_Requirement_
What lines in the entries below contain the word "自己相関関数"? Copy all of them.

(Stored data)
---*---
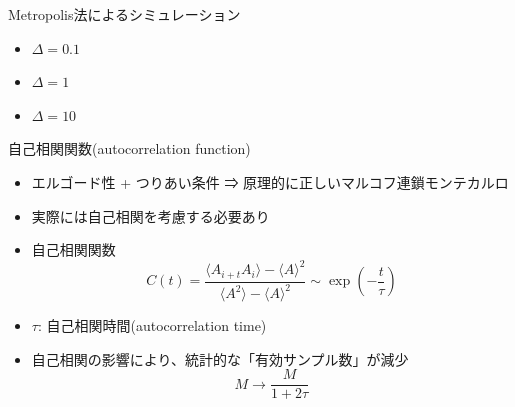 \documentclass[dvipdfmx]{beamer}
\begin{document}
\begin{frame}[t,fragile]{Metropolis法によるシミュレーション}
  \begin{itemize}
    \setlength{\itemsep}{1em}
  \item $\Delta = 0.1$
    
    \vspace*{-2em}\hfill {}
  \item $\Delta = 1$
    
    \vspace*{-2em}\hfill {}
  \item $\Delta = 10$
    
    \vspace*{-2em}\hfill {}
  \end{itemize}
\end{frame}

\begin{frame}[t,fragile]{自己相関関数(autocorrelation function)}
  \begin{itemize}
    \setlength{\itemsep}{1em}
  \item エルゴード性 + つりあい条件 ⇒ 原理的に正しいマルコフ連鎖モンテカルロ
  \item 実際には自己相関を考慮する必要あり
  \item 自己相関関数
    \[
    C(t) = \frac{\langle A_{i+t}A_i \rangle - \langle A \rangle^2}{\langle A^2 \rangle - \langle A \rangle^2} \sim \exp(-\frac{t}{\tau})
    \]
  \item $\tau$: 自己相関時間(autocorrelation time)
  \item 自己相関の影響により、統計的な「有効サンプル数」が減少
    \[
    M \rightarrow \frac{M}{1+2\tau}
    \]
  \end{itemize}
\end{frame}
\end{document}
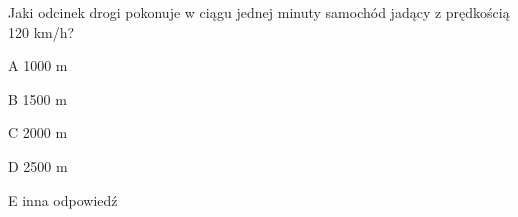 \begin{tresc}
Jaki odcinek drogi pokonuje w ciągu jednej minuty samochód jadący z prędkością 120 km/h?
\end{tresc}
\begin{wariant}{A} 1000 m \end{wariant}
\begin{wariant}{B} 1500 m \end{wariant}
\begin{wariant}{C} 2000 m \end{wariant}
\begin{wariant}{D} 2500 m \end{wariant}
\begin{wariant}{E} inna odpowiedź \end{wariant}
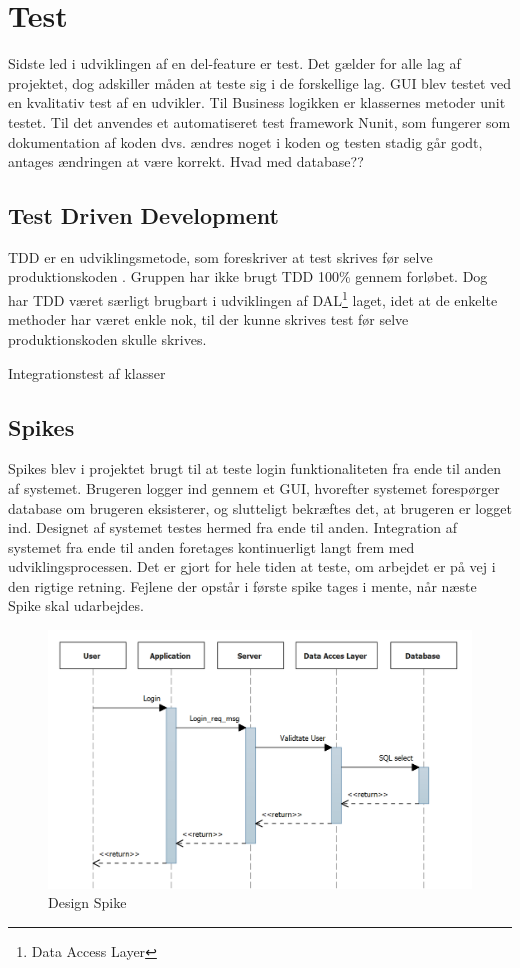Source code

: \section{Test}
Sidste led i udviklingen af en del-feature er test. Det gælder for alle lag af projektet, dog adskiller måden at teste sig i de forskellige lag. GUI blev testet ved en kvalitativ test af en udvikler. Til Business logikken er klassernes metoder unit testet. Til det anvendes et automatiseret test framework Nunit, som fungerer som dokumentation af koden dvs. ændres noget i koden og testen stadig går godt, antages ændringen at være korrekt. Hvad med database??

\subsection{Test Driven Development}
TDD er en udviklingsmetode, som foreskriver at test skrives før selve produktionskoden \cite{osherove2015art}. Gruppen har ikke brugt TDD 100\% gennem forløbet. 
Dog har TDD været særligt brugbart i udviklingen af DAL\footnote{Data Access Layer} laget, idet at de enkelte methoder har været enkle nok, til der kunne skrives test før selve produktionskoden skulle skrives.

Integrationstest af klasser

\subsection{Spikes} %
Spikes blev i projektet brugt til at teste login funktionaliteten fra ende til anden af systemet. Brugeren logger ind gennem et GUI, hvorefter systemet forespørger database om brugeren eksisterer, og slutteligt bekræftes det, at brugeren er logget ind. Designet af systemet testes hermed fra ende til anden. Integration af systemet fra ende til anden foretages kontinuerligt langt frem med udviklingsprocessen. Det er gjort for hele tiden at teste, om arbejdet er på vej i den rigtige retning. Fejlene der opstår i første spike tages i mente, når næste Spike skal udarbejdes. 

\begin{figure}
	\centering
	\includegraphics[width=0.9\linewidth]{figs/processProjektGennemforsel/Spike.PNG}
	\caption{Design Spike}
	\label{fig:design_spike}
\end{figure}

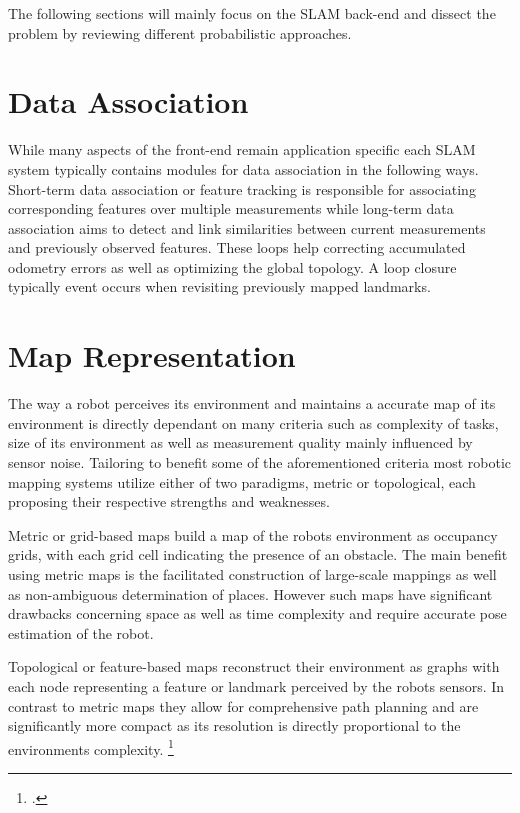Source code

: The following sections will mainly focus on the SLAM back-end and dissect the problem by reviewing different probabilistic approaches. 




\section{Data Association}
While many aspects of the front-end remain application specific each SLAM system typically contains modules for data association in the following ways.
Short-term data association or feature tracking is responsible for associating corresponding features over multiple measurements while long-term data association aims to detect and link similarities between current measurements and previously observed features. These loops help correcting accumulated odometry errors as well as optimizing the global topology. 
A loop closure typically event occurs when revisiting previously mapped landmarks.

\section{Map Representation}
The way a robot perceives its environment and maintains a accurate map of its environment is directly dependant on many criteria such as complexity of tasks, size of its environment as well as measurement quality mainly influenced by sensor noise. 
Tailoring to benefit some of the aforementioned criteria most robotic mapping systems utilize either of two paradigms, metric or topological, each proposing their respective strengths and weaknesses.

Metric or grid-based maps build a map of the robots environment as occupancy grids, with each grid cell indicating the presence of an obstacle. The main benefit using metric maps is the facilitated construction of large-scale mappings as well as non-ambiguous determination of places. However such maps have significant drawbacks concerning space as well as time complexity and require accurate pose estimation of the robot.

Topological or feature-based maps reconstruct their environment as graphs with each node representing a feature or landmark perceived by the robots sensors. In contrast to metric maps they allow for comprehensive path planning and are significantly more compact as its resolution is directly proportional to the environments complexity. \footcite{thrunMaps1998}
---*---
_Output for this task_
\begin{frame}[t,fragile]{自己相関関数(autocorrelation function)}
  \item 自己相関関数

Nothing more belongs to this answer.